Records for the exercise —
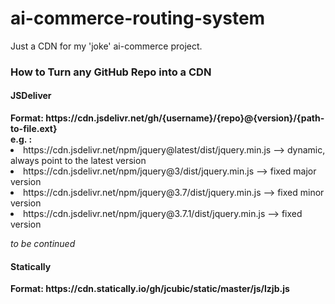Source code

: <h1> ai-commerce-routing-system </h1>
<p> Just a CDN for my 'joke' ai-commerce project. </p>

<h3> How to Turn any GitHub Repo into a CDN </h3>
<h4> JSDeliver </h4>
<b> Format: https://cdn.jsdelivr.net/gh/{username}/{repo}@{version}/{path-to-file.ext}</b>
<br>
<b>e.g. :</b>
<br>
<li> https://cdn.jsdelivr.net/npm/jquery@latest/dist/jquery.min.js --> dynamic, always point to the latest version </li>
<li> https://cdn.jsdelivr.net/npm/jquery@3/dist/jquery.min.js --> fixed major version </li>
<li> https://cdn.jsdelivr.net/npm/jquery@3.7/dist/jquery.min.js --> fixed minor version </li>
<li> https://cdn.jsdelivr.net/npm/jquery@3.7.1/dist/jquery.min.js --> fixed version </li>

<i> to be continued </i><br>
<h4> Statically </h4>
<b> Format: https://cdn.statically.io/gh/jcubic/static/master/js/lzjb.js </b>

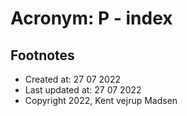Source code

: # Acronym: P - index

## Footnotes
* Created at: 27 07 2022
* Last updated at: 27 07 2022
* Copyright 2022, Kent vejrup Madsen
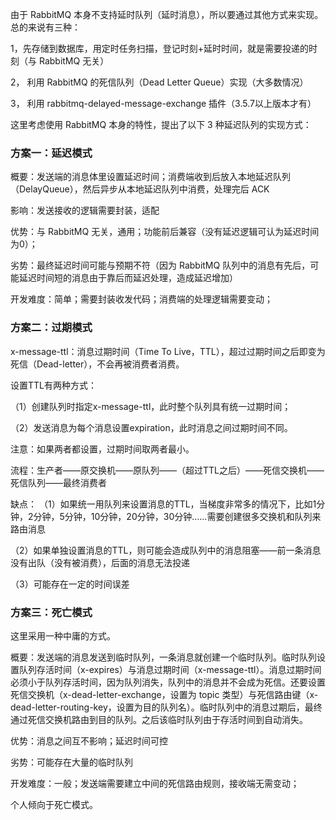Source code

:由于 RabbitMQ 本身不支持延时队列（延时消息），所以要通过其他方式来实现。总的来说有三种：

1，先存储到数据库，用定时任务扫描，登记时刻+延时时间，就是需要投递的时刻（与 RabbitMQ 无关）

2， 利用 RabbitMQ 的死信队列（Dead Letter Queue）实现（大多数情况）

3， 利用 rabbitmq-delayed-message-exchange 插件（3.5.7以上版本才有）

这里考虑使用 RabbitMQ 本身的特性，提出了以下 3 种延迟队列的实现方式：

### 方案一：延迟模式
概要：发送端的消息体里设置延迟时间；消费端收到后放入本地延迟队列（DelayQueue），然后异步从本地延迟队列中消费，处理完后 ACK

影响：发送接收的逻辑需要封装，适配

优势：与 RabbitMQ 无关，通用；功能前后兼容（没有延迟逻辑可认为延迟时间为0）；

劣势：最终延迟时间可能与预期不符（因为 RabbitMQ 队列中的消息有先后，可能延迟时间短的消息由于靠后而延迟处理，造成延迟增加）

开发难度：简单；需要封装收发代码；消费端的处理逻辑需要变动；

### 方案二：过期模式
x-message-ttl：消息过期时间（Time To Live，TTL），超过过期时间之后即变为死信（Dead-letter），不会再被消费者消费。

设置TTL有两种方式：

（1）创建队列时指定x-message-ttl，此时整个队列具有统一过期时间；

（2）发送消息为每个消息设置expiration，此时消息之间过期时间不同。

注意：如果两者都设置，过期时间取两者最小。

流程：生产者——原交换机——原队列——（超过TTL之后）——死信交换机——死信队列——最终消费者

缺点：
（1）如果统一用队列来设置消息的TTL，当梯度非常多的情况下，比如1分钟，2分钟，5分钟，10分钟，20分钟，30分钟……需要创建很多交换机和队列来路由消息

（2）如果单独设置消息的TTL，则可能会造成队列中的消息阻塞——前一条消息没有出队（没有被消费），后面的消息无法投递

（3）可能存在一定的时间误差

### 方案三：死亡模式

这里采用一种中庸的方式。

概要：发送端的消息发送到临时队列，一条消息就创建一个临时队列。临时队列设置队列存活时间（x-expires）与消息过期时间（x-message-ttl）。消息过期时间必须小于队列存活时间，因为队列消失，队列中的消息并不会成为死信。还要设置死信交换机（x-dead-letter-exchange，设置为 topic 类型）与死信路由键（x-dead-letter-routing-key，设置为目的队列名）。临时队列中的消息过期后，最终通过死信交换机路由到目的队列。之后该临时队列由于存活时间到自动消失。

优势：消息之间互不影响；延迟时间可控

劣势：可能存在大量的临时队列

开发难度：一般；发送端需要建立中间的死信路由规则，接收端无需变动；

个人倾向于死亡模式。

Work instructions — Set down again, word for word, every line from the one with "major version </li>" to the one with "注意：如果两者都设置，过期时间取两者最小。" in the entries above, and omit the pictures.

Exercise solution —
<li> https://cdn.jsdelivr.net/npm/jquery@3/dist/jquery.min.js --> fixed major version </li>
<li> https://cdn.jsdelivr.net/npm/jquery@3.7/dist/jquery.min.js --> fixed minor version </li>
<li> https://cdn.jsdelivr.net/npm/jquery@3.7.1/dist/jquery.min.js --> fixed version </li>

<i> to be continued </i><br>
<h4> Statically </h4>
<b> Format: https://cdn.statically.io/gh/jcubic/static/master/js/lzjb.js </b>

Source code

: # Acronym: P - index

## Footnotes
* Created at: 27 07 2022
* Last updated at: 27 07 2022
* Copyright 2022, Kent vejrup Madsen
Source code

:由于 RabbitMQ 本身不支持延时队列（延时消息），所以要通过其他方式来实现。总的来说有三种：

1，先存储到数据库，用定时任务扫描，登记时刻+延时时间，就是需要投递的时刻（与 RabbitMQ 无关）

2， 利用 RabbitMQ 的死信队列（Dead Letter Queue）实现（大多数情况）

3， 利用 rabbitmq-delayed-message-exchange 插件（3.5.7以上版本才有）

这里考虑使用 RabbitMQ 本身的特性，提出了以下 3 种延迟队列的实现方式：

### 方案一：延迟模式
概要：发送端的消息体里设置延迟时间；消费端收到后放入本地延迟队列（DelayQueue），然后异步从本地延迟队列中消费，处理完后 ACK

影响：发送接收的逻辑需要封装，适配

优势：与 RabbitMQ 无关，通用；功能前后兼容（没有延迟逻辑可认为延迟时间为0）；

劣势：最终延迟时间可能与预期不符（因为 RabbitMQ 队列中的消息有先后，可能延迟时间短的消息由于靠后而延迟处理，造成延迟增加）

开发难度：简单；需要封装收发代码；消费端的处理逻辑需要变动；

### 方案二：过期模式
x-message-ttl：消息过期时间（Time To Live，TTL），超过过期时间之后即变为死信（Dead-letter），不会再被消费者消费。

设置TTL有两种方式：

（1）创建队列时指定x-message-ttl，此时整个队列具有统一过期时间；

（2）发送消息为每个消息设置expiration，此时消息之间过期时间不同。

注意：如果两者都设置，过期时间取两者最小。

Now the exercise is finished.